Plain-text document sources:

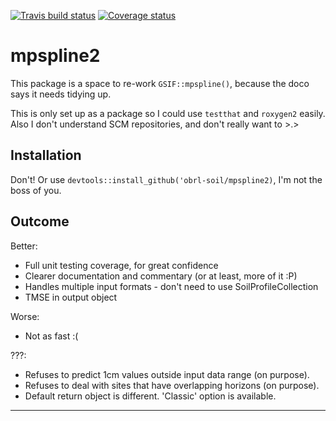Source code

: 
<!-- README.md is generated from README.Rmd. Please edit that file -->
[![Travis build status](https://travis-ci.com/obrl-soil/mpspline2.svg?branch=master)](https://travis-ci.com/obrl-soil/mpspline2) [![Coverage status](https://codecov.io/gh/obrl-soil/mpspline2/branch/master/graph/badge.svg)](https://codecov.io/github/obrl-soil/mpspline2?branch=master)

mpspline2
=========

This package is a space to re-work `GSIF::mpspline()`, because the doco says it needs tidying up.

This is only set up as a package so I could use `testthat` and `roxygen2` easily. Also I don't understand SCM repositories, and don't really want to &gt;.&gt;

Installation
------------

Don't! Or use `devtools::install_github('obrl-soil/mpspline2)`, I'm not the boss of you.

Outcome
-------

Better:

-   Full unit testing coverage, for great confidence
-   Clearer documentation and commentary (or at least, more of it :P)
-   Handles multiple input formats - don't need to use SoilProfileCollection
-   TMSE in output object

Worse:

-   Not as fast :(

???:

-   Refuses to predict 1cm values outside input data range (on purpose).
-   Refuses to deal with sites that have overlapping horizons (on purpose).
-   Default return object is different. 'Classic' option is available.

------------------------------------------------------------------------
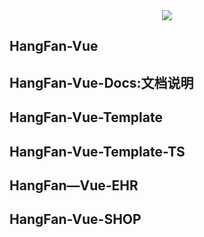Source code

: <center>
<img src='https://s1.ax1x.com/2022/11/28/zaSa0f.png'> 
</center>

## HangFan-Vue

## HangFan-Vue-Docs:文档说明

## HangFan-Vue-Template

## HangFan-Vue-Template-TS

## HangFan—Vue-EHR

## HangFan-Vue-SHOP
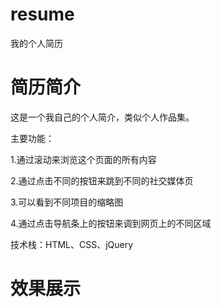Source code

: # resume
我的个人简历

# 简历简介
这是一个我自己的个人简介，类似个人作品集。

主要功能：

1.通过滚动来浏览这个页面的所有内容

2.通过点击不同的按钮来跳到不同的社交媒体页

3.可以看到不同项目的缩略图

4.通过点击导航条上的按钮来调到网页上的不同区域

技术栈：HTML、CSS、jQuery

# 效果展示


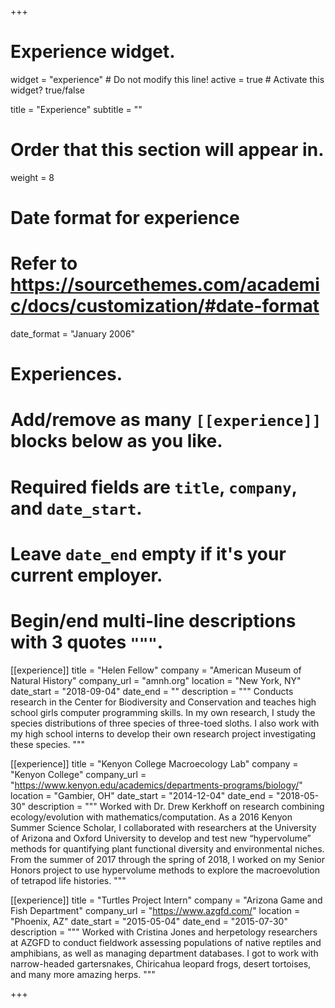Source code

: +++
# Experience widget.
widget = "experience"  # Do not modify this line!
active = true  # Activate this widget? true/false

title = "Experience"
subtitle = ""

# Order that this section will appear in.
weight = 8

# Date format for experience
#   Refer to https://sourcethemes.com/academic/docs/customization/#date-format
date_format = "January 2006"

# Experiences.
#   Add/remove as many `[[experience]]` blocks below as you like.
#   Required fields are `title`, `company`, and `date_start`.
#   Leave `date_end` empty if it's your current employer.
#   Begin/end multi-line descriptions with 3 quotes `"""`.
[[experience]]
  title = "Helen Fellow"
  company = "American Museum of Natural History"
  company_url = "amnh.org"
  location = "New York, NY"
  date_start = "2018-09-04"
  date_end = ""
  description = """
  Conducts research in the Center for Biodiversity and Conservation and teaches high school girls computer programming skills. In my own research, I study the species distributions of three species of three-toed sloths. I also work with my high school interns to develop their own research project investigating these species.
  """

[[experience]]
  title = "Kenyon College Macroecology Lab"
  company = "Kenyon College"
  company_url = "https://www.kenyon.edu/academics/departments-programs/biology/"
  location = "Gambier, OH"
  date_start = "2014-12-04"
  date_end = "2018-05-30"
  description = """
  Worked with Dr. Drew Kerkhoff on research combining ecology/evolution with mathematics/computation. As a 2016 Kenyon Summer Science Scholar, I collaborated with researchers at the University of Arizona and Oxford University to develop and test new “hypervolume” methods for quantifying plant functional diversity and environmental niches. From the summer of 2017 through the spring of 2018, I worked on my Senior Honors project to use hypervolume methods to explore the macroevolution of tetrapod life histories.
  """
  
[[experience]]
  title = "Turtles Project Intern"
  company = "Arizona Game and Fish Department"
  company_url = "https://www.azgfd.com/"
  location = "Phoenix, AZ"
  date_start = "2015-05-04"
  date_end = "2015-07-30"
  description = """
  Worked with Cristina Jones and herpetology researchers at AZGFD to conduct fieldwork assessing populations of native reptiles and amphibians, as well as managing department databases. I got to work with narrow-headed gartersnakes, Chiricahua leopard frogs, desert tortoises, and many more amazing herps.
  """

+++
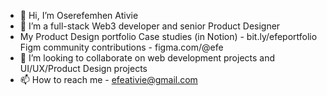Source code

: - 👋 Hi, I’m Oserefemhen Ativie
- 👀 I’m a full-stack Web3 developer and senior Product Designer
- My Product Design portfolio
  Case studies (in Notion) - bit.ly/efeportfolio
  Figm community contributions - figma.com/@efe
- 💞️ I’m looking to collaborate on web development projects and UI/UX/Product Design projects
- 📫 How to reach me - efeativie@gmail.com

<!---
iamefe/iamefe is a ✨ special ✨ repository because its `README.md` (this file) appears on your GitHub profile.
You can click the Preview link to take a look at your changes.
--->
* * *
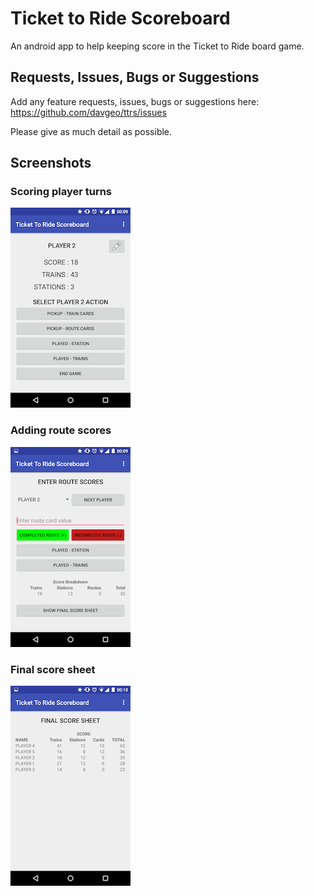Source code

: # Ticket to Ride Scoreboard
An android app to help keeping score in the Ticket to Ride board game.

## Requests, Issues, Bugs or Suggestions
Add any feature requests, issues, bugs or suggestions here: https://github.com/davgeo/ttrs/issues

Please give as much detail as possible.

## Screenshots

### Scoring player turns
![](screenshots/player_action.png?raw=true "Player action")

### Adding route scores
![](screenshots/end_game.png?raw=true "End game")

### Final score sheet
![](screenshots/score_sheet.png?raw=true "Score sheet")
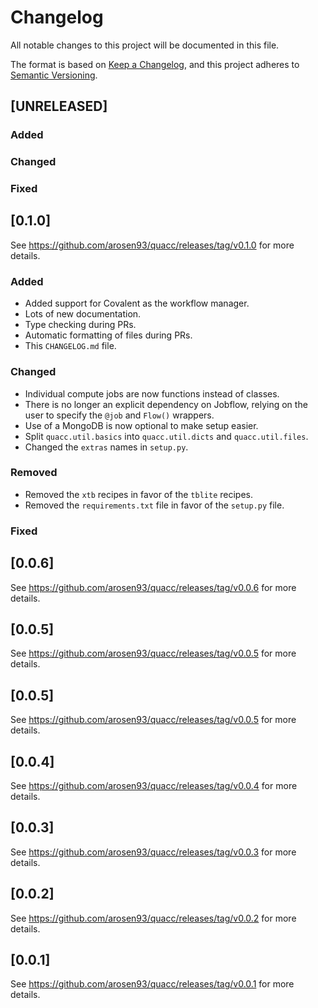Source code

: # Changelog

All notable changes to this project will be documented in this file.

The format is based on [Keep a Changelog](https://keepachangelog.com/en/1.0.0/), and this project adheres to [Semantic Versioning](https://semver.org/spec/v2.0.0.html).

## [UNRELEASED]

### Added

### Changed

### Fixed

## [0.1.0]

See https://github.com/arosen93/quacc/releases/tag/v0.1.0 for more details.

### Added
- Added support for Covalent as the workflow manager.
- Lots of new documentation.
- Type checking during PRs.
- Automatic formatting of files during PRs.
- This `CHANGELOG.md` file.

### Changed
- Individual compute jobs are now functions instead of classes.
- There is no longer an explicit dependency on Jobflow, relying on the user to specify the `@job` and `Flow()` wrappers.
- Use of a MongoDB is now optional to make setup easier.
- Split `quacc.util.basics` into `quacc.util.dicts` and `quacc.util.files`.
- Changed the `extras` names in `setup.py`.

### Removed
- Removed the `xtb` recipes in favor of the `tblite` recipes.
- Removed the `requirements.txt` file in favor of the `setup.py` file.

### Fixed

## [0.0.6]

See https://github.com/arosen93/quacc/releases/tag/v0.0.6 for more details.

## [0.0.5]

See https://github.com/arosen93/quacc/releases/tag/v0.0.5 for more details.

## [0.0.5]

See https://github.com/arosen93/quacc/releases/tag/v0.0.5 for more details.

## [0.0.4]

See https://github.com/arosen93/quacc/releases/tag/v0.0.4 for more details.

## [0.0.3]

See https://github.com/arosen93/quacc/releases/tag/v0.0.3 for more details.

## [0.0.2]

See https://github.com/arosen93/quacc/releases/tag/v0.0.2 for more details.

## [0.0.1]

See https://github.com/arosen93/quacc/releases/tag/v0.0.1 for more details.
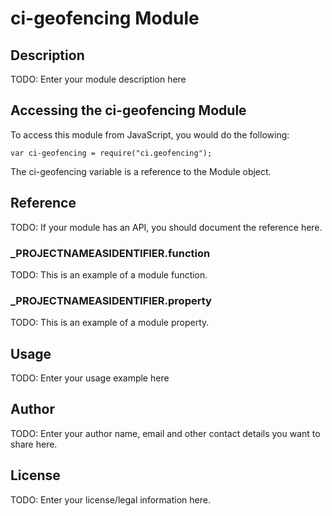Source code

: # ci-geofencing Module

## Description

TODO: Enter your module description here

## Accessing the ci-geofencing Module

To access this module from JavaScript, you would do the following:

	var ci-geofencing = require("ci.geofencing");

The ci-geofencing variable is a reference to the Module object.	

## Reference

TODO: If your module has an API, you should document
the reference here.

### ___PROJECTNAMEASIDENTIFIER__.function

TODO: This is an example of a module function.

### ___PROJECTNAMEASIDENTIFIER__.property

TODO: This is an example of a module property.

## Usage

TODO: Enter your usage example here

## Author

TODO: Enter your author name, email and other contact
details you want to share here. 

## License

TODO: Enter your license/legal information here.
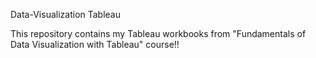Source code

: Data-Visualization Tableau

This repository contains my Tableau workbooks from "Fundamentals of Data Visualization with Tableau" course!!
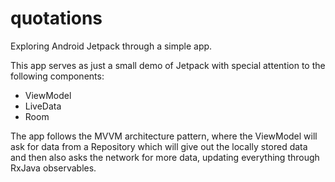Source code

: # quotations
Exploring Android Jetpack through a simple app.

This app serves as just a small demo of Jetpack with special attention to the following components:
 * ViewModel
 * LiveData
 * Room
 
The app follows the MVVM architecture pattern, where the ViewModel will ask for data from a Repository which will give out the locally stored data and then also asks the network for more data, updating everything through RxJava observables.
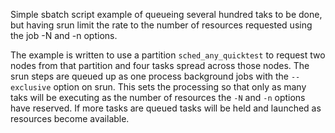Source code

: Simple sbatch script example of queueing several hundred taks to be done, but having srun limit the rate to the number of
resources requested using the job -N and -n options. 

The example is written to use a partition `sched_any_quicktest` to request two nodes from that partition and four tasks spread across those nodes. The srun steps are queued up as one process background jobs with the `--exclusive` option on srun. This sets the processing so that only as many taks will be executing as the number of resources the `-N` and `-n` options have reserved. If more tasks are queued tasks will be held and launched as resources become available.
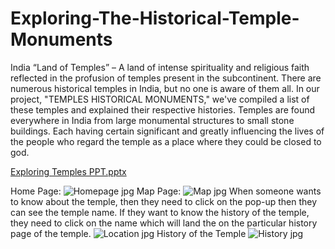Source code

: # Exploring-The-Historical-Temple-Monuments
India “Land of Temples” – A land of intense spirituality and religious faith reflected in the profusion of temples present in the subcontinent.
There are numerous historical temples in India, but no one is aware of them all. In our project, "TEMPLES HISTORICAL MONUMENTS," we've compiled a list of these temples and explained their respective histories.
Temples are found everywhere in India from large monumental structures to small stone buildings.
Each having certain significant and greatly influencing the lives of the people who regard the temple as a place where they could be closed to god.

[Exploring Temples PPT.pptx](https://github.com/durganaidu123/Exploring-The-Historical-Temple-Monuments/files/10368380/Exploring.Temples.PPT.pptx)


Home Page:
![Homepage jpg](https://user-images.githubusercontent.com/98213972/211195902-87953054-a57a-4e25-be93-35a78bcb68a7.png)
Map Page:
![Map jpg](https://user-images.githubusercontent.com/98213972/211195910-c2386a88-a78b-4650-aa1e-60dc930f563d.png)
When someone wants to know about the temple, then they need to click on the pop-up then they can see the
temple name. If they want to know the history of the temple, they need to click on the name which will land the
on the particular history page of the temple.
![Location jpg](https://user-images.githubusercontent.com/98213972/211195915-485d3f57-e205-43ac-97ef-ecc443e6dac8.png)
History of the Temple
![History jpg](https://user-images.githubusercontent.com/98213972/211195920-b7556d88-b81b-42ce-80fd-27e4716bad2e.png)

| WORK ORDER |
Where in the records does the string "setup" appear? Copy every line that has it.

| WRITTEN REPLY |
- Use of a MongoDB is now optional to make setup easier.
- Changed the `extras` names in `setup.py`.
- Removed the `requirements.txt` file in favor of the `setup.py` file.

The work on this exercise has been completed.